Redesigning India's slums with digital Lego

Reuters
The Lotus Garden is the only open area for about 200,000 people who live in cramped and squalid tenements abutting the city's biggest landfill. 
Reuters
Reuters

Lotus Garden was redesigned by residents who desired a clean and safe space for their recreational use. It is one of a handful of projects featuring community involvement in Mumbai, a city with a population of 18 million and shrinking public spaces. 

When urban designer Trupti Vaitla asked residents of a Mumbai slum what new features they’d like to see in their dilapidated public space, they said, “A patch of grass.”
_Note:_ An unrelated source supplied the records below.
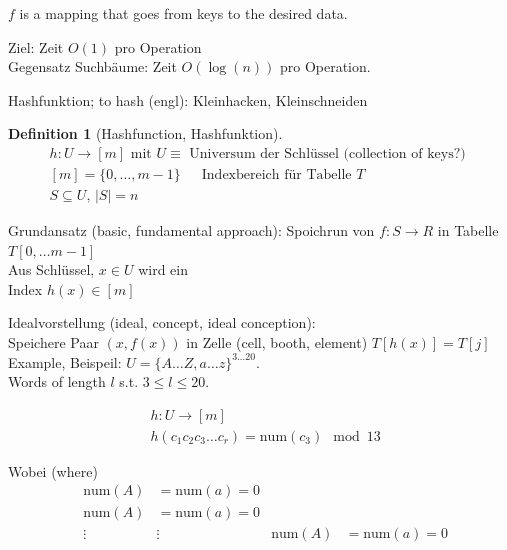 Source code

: \documentclass[10pt]{amsart}
\newtheorem{definition}{Definition}
\begin{document}
\begin{multicols*}{2}
$f$ is a mapping that goes from keys to the desired data.

Ziel: Zeit $O(1)$ pro Operation \\

Gegensatz Suchb\"{a}ume: Zeit $O(\log{(n)})$ pro Operation.

Hashfunktion; to hash (engl): Kleinhacken, Kleinschneiden
\begin{definition}[Hashfunction, Hashfunktion]
\begin{equation}
\begin{gathered} 
h: U \to [m ] \text{ mit } 
U \equiv \text{ Universum der Schl\"{u}ssel  (collection of keys?) } \\
[m] = \lbrace 0 , \dots , m-1 \rbrace \quad \, \text{ Indexbereich f\"{u}r Tabelle } T \\
S \subseteq U, \, |S| = n
\end{gathered} 
\end{equation}
\end{definition}


Grundansatz (basic, fundamental approach): Spoichrun von $f: S \to R$ in Tabelle $T[0, \dots m-1]$ \\

Aus Schl\"{u}ssel, $x\in U$ wird ein \\
Index $h(x) \in [m]$

Idealvorstellung (ideal, concept, ideal conception): \\
Speichere Paar $(x, f(x))$ in Zelle (cell, booth, element) $T[h(x)] = T[j]$ \\

Example, Beispeil: $U = \lbrace A \dots Z, a\dots z \rbrace^{3 \dots 20}$. \\
Words of length $l$ s.t. $3\leq l \leq 20$.

\[
\begin{aligned}
& h : U \to [m] \\
& h(c_1c_2 c_3 \dots c_r) = \text{num}(c_3) \mod{ 13}
\end{aligned}
\]

Wobei (where) 
\[
\begin{aligned}
& \text{num}{(A)} &= \text{num}{(a)} = 0 \\
& \text{num}{(A)} &= \text{num}{(a)} = 0 \\
& \vdots & \vdots 
& \text{num}{(A)} &= \text{num}{(a)} = 0 
\end{aligned}
\]


\end{multicols*}
\end{document}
The Lotus Garden is the only open area for about 200,000 people who live in cramped and squalid tenements abutting the city’s biggest landfill. The municipal corporation had done little for its upkeep and it was littered with trash.

Three years ago, Vaitla and her team were tasked with transforming it into a space that people would actually use. They expected residents to suggest elements like lighting, elaborate landscaping and a gym. They didn’t expect such enthusiasm for a simple lawn.

“But they were excited to be involved, and for them, a patch of green was really important — a small oasis in their otherwise drab and congested world,” said Vaitla, chief executive of Mumbai Environmental Social Network (MESN).

Vaitla’s team, backed by funding from United Nations Habitat, which promotes sustainable urban development, spent months cleaning up Lotus Garden. They installed lights, water, planted shrubs and grass, and built an open-air gym.

The appetite for areas like the Lotus Garden is not surprising. In Mumbai, with its population of 18 million and counting, soaring real estate prices and relentless construction, public spaces are shrinking.

“In a crowded slum, these spaces are particularly relevant, as people have nowhere else to go,” said Pontus Westerberg, digital projects officer at UN-Habitat.

Encouraged by their success with Lotus Garden, MESN and UN-Habitat collaborated on another space in the nearby Gautam Nagar neighborhood. This time, they decided to use technology to encourage community involvement.

The team settled on Minecraft, a video game that allows players to build their own world using virtual Lego-like pieces. For the past five years, UN Habitat has used Minecraft in its Block by Block program, encouraging some of the poorest communities in the world to upgrade their common spaces.

The program is a partnership between UN-Habitat, Mojang, the creator of Minecraft, and Microsoft, which owns Mojang.

“It can be a challenge to mobilize people in slums, especially the youth, who are resigned to their environment and don’t feel a sense of ownership,” said Westerberg. “But with an interactive design tool like this, I call it digital Lego, they are so engaged, and that makes the process more democratic.”

The Block by Block program was launched in Kibera, Nairobi’s largest slum. It has since been used in about 50 locations in more than 20 countries including Indonesia, Nigeria and Mexico.

Once UN-Habitat selects a site, a Minecraft model of the site is built using photographs, videos, maps and Google Street View, if it is available. UN-Habitat then holds a workshop.

Residents are given a laptop with the Minecraft model. They learn the game in a matter of minutes or hours, and everyone pitches in on the redesign.